● **INSTRUCTIONS FOR THE TASK**
Look through the records below for the line holding "# Dataset yang". Write it out exactly, with each following line through the line holding "[Dataset Komentar Instagram".

● **SOURCE RECORDS**
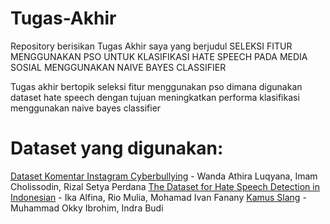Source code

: # Tugas-Akhir
Repository berisikan Tugas Akhir saya yang berjudul SELEKSI FITUR MENGGUNAKAN PSO UNTUK KLASIFIKASI HATE SPEECH PADA MEDIA SOSIAL MENGGUNAKAN NAIVE BAYES CLASSIFIER

Tugas akhir bertopik seleksi fitur menggunakan pso dimana digunakan dataset hate speech dengan tujuan meningkatkan performa klasifikasi menggunakan naive bayes classifier
# Dataset yang digunakan:
[Dataset Komentar Instagram Cyberbullying](https://github.com/rizalespe/Dataset-Sentimen-Analisis-Bahasa-Indonesia/blob/master/dataset_komentar_instagram_cyberbullying.csv) - Wanda Athira Luqyana, Imam Cholissodin, Rizal Setya Perdana
[The Dataset for Hate Speech Detection in Indonesian](https://github.com/ialfina/id-hatespeech-detection) - Ika Alfina, Rio Mulia, Mohamad Ivan Fanany
[Kamus Slang](https://github.com/okkyibrohim/id-multi-label-hate-speech-and-abusive-language-detection/blob/master/new_kamusalay.csv) - Muhammad Okky Ibrohim, Indra Budi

● **SOLUTION FOR THIS TASK**
# Dataset yang digunakan:
[Dataset Komentar Instagram Cyberbullying](https://github.com/rizalespe/Dataset-Sentimen-Analisis-Bahasa-Indonesia/blob/master/dataset_komentar_instagram_cyberbullying.csv) - Wanda Athira Luqyana, Imam Cholissodin, Rizal Setya Perdana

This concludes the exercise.